[Start of Attachment]

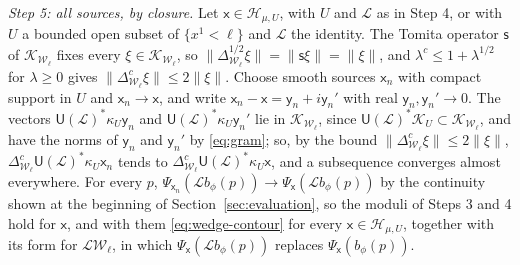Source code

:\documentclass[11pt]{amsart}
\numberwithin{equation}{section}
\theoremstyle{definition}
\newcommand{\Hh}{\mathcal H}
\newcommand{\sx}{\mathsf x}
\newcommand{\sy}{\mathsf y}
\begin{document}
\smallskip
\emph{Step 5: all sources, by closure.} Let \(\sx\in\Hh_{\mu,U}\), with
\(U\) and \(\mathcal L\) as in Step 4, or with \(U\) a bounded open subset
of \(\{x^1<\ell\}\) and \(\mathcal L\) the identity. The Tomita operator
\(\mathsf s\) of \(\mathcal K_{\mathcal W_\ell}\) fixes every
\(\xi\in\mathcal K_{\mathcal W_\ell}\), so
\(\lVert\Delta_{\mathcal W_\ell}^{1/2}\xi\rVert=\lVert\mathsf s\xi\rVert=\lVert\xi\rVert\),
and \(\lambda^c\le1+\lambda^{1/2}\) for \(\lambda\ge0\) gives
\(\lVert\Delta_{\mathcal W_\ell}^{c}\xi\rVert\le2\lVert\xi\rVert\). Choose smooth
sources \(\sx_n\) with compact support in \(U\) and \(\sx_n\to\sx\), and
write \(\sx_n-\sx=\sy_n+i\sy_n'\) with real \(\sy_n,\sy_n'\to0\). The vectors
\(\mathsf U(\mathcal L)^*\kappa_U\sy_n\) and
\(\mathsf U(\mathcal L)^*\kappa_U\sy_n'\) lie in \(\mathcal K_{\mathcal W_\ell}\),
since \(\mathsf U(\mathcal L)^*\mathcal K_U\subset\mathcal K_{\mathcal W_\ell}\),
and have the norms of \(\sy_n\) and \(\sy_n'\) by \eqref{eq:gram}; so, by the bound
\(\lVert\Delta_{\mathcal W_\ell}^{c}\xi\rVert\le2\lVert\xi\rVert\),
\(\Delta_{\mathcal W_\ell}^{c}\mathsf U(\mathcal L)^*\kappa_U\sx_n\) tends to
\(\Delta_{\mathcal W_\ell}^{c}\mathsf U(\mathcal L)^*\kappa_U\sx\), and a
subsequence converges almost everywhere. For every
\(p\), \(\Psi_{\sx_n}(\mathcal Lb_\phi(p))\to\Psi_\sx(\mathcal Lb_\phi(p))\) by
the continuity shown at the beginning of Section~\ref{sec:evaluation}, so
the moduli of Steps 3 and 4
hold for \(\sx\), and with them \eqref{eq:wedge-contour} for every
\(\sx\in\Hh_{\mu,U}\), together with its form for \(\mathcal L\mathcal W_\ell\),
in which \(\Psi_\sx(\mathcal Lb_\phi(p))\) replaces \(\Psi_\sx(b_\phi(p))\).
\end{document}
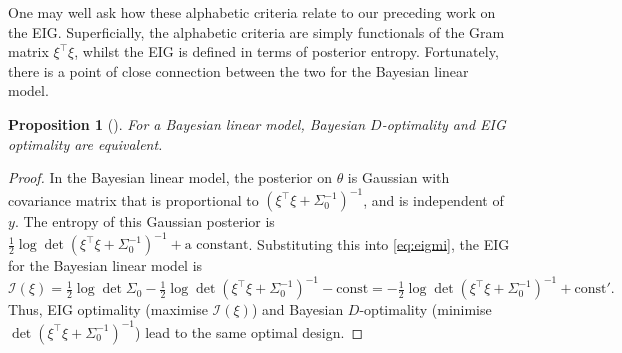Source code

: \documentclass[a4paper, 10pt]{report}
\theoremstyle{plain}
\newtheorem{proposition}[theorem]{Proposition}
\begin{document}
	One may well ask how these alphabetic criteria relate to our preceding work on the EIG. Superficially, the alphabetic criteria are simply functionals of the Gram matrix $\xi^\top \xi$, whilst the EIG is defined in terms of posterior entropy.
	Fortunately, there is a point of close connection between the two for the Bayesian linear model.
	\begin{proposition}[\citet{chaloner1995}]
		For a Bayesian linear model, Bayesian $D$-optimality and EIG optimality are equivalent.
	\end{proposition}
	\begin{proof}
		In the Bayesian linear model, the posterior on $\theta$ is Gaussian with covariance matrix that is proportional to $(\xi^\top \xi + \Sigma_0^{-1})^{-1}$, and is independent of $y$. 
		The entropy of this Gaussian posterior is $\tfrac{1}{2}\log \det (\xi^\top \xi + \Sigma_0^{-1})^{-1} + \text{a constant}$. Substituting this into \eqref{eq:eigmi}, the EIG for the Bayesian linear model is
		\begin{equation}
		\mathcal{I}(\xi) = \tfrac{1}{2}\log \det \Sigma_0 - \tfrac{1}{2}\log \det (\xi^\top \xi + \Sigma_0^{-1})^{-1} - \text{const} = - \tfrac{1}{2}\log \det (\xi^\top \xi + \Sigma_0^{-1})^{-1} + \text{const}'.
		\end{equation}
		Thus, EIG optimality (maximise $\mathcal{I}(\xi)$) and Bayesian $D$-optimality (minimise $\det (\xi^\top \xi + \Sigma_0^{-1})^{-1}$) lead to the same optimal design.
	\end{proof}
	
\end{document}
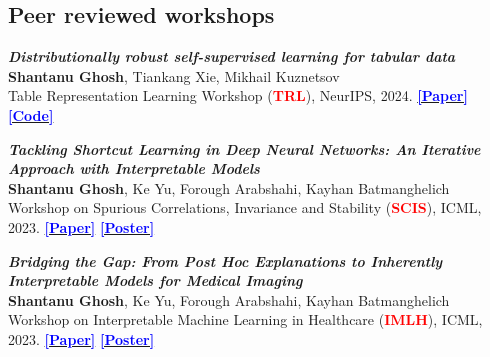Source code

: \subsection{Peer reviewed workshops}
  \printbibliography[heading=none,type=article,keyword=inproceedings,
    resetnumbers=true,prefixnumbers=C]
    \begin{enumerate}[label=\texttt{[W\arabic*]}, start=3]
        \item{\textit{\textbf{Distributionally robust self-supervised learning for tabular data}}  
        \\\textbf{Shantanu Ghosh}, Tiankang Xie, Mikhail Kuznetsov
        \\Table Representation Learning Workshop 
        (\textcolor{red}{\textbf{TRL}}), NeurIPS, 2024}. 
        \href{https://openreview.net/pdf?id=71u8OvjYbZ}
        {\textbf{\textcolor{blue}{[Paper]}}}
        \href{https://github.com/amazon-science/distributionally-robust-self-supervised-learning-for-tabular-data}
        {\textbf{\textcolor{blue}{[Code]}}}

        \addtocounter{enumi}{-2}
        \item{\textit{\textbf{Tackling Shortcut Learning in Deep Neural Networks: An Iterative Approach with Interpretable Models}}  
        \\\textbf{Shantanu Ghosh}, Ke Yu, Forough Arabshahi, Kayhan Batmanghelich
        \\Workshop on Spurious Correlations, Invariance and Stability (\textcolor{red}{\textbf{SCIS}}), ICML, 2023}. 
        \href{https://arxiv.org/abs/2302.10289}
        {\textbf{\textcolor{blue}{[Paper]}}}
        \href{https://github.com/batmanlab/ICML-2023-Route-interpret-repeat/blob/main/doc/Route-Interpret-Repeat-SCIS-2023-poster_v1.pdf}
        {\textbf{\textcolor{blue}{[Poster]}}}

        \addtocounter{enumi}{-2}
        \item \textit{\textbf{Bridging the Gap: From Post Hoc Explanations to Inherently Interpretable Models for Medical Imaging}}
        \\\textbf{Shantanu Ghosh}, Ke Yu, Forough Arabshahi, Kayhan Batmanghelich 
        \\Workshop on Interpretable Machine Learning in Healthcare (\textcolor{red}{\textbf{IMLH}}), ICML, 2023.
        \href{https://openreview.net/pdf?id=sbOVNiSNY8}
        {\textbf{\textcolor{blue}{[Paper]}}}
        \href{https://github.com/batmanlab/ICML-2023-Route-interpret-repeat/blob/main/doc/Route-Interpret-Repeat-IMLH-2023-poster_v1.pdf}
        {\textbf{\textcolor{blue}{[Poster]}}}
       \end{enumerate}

[End of Attachment]

ACTIVITY
Write out all the entries word for word, but drop the pictures.

EXERCISE ANSWER
Source code

:\documentclass[11pt]{amsart}
\numberwithin{equation}{section}
\theoremstyle{definition}
\newcommand{\Hh}{\mathcal H}
\newcommand{\sx}{\mathsf x}
\newcommand{\sy}{\mathsf y}
\begin{document}
\smallskip
\emph{Step 5: all sources, by closure.} Let \(\sx\in\Hh_{\mu,U}\), with
\(U\) and \(\mathcal L\) as in Step 4, or with \(U\) a bounded open subset
of \(\{x^1<\ell\}\) and \(\mathcal L\) the identity. The Tomita operator
\(\mathsf s\) of \(\mathcal K_{\mathcal W_\ell}\) fixes every
\(\xi\in\mathcal K_{\mathcal W_\ell}\), so
\(\lVert\Delta_{\mathcal W_\ell}^{1/2}\xi\rVert=\lVert\mathsf s\xi\rVert=\lVert\xi\rVert\),
and \(\lambda^c\le1+\lambda^{1/2}\) for \(\lambda\ge0\) gives
\(\lVert\Delta_{\mathcal W_\ell}^{c}\xi\rVert\le2\lVert\xi\rVert\). Choose smooth
sources \(\sx_n\) with compact support in \(U\) and \(\sx_n\to\sx\), and
write \(\sx_n-\sx=\sy_n+i\sy_n'\) with real \(\sy_n,\sy_n'\to0\). The vectors
\(\mathsf U(\mathcal L)^*\kappa_U\sy_n\) and
\(\mathsf U(\mathcal L)^*\kappa_U\sy_n'\) lie in \(\mathcal K_{\mathcal W_\ell}\),
since \(\mathsf U(\mathcal L)^*\mathcal K_U\subset\mathcal K_{\mathcal W_\ell}\),
and have the norms of \(\sy_n\) and \(\sy_n'\) by \eqref{eq:gram}; so, by the bound
\(\lVert\Delta_{\mathcal W_\ell}^{c}\xi\rVert\le2\lVert\xi\rVert\),
\(\Delta_{\mathcal W_\ell}^{c}\mathsf U(\mathcal L)^*\kappa_U\sx_n\) tends to
\(\Delta_{\mathcal W_\ell}^{c}\mathsf U(\mathcal L)^*\kappa_U\sx\), and a
subsequence converges almost everywhere. For every
\(p\), \(\Psi_{\sx_n}(\mathcal Lb_\phi(p))\to\Psi_\sx(\mathcal Lb_\phi(p))\) by
the continuity shown at the beginning of Section~\ref{sec:evaluation}, so
the moduli of Steps 3 and 4
hold for \(\sx\), and with them \eqref{eq:wedge-contour} for every
\(\sx\in\Hh_{\mu,U}\), together with its form for \(\mathcal L\mathcal W_\ell\),
in which \(\Psi_\sx(\mathcal Lb_\phi(p))\) replaces \(\Psi_\sx(b_\phi(p))\).
\end{document}
Source code

: \documentclass[a4paper, 10pt]{report}
\theoremstyle{plain}
\newtheorem{proposition}[theorem]{Proposition}
\begin{document}
	One may well ask how these alphabetic criteria relate to our preceding work on the EIG. Superficially, the alphabetic criteria are simply functionals of the Gram matrix $\xi^\top \xi$, whilst the EIG is defined in terms of posterior entropy.
	Fortunately, there is a point of close connection between the two for the Bayesian linear model.
	\begin{proposition}[\citet{chaloner1995}]
		For a Bayesian linear model, Bayesian $D$-optimality and EIG optimality are equivalent.
	\end{proposition}
	\begin{proof}
		In the Bayesian linear model, the posterior on $\theta$ is Gaussian with covariance matrix that is proportional to $(\xi^\top \xi + \Sigma_0^{-1})^{-1}$, and is independent of $y$. 
		The entropy of this Gaussian posterior is $\tfrac{1}{2}\log \det (\xi^\top \xi + \Sigma_0^{-1})^{-1} + \text{a constant}$. Substituting this into \eqref{eq:eigmi}, the EIG for the Bayesian linear model is
		\begin{equation}
		\mathcal{I}(\xi) = \tfrac{1}{2}\log \det \Sigma_0 - \tfrac{1}{2}\log \det (\xi^\top \xi + \Sigma_0^{-1})^{-1} - \text{const} = - \tfrac{1}{2}\log \det (\xi^\top \xi + \Sigma_0^{-1})^{-1} + \text{const}'.
		\end{equation}
		Thus, EIG optimality (maximise $\mathcal{I}(\xi)$) and Bayesian $D$-optimality (minimise $\det (\xi^\top \xi + \Sigma_0^{-1})^{-1}$) lead to the same optimal design.
	\end{proof}
	
\end{document}
Source code

: \subsection{Peer reviewed workshops}
  \printbibliography[heading=none,type=article,keyword=inproceedings,
    resetnumbers=true,prefixnumbers=C]
    \begin{enumerate}[label=\texttt{[W\arabic*]}, start=3]
        \item{\textit{\textbf{Distributionally robust self-supervised learning for tabular data}}  
        \\\textbf{Shantanu Ghosh}, Tiankang Xie, Mikhail Kuznetsov
        \\Table Representation Learning Workshop 
        (\textcolor{red}{\textbf{TRL}}), NeurIPS, 2024}. 
        \href{https://openreview.net/pdf?id=71u8OvjYbZ}
        {\textbf{\textcolor{blue}{[Paper]}}}
        \href{https://github.com/amazon-science/distributionally-robust-self-supervised-learning-for-tabular-data}
        {\textbf{\textcolor{blue}{[Code]}}}

        \addtocounter{enumi}{-2}
        \item{\textit{\textbf{Tackling Shortcut Learning in Deep Neural Networks: An Iterative Approach with Interpretable Models}}  
        \\\textbf{Shantanu Ghosh}, Ke Yu, Forough Arabshahi, Kayhan Batmanghelich
        \\Workshop on Spurious Correlations, Invariance and Stability (\textcolor{red}{\textbf{SCIS}}), ICML, 2023}. 
        \href{https://arxiv.org/abs/2302.10289}
        {\textbf{\textcolor{blue}{[Paper]}}}
        \href{https://github.com/batmanlab/ICML-2023-Route-interpret-repeat/blob/main/doc/Route-Interpret-Repeat-SCIS-2023-poster_v1.pdf}
        {\textbf{\textcolor{blue}{[Poster]}}}

        \addtocounter{enumi}{-2}
        \item \textit{\textbf{Bridging the Gap: From Post Hoc Explanations to Inherently Interpretable Models for Medical Imaging}}
        \\\textbf{Shantanu Ghosh}, Ke Yu, Forough Arabshahi, Kayhan Batmanghelich 
        \\Workshop on Interpretable Machine Learning in Healthcare (\textcolor{red}{\textbf{IMLH}}), ICML, 2023.
        \href{https://openreview.net/pdf?id=sbOVNiSNY8}
        {\textbf{\textcolor{blue}{[Paper]}}}
        \href{https://github.com/batmanlab/ICML-2023-Route-interpret-repeat/blob/main/doc/Route-Interpret-Repeat-IMLH-2023-poster_v1.pdf}
        {\textbf{\textcolor{blue}{[Poster]}}}
       \end{enumerate}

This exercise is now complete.